Personal information
- Full name: Arnaud Nathanaël Luzayadio Nkodi
- Date of birth: 19 July 1999 (age 27)
- Place of birth: Montreuil, France
- Height: 1.76 m (5 ft 9 in)
- Position: Right-back

Team information
- Current team: Le Pays du Valois
- Number: 29

Youth career
- 2007–2011: RSC Montreuil
- 2011–2012: Paris FC
- 2012–2018: Paris Saint-Germain

Senior career*
- Years: Team / Apps / (Gls)
- 2018–2019: Paris Saint-Germain B / 28 / (0)
- 2019–2021: Orléans / 3 / (0)
- 2019–2021: Orléans B / 7 / (0)
- 2021–2023: Emmen / 31 / (0)
- 2024–2025: Pirin Blagoevgrad / 14 / (1)
- 2025: Olbia / 8 / (0)
- 2025-: Le Pays du Valois / 8 / (0)

= Arnaud Luzayadio =

French footballer (born 1999)

Arnaud Nathanaël Luzayadio Nkodi (born 19 July 1999) is a French professional footballer who plays as a right-back for French club Le Pays du Valois.

==Career==
Luzayadio joined US Orléans from the Paris Saint-Germain Academy on a three-year deal on 21 June 2019, a few days after signing a professional contract with the Paris club.

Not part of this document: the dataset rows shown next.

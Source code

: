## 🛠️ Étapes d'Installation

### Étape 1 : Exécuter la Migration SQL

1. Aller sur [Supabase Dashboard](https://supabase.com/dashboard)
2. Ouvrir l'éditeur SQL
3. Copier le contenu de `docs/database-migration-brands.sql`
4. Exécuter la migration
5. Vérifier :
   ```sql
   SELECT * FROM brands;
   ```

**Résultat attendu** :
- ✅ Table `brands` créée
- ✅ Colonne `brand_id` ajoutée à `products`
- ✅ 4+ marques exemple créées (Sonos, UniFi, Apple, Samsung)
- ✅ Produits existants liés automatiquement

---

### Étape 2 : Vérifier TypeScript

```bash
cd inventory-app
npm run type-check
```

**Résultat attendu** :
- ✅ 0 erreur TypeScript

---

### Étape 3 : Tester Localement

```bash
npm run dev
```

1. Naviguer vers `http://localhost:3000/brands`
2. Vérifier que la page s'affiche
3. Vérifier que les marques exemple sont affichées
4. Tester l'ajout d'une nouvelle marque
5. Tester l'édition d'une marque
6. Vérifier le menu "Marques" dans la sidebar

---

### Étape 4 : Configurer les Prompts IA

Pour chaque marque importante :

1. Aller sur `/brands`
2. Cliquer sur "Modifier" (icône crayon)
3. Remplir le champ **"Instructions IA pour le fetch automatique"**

The deal was part of a development partnership being established between the two clubs. He made his professional debut for Orléans in a 1–0 Ligue 2 loss to FC Chambly on 2 August 2019.

On 26 July 2021, he signed a one-year contract with Dutch club Emmen.

==Personal life==
Born in France, Luzayadio is of Congolese descent.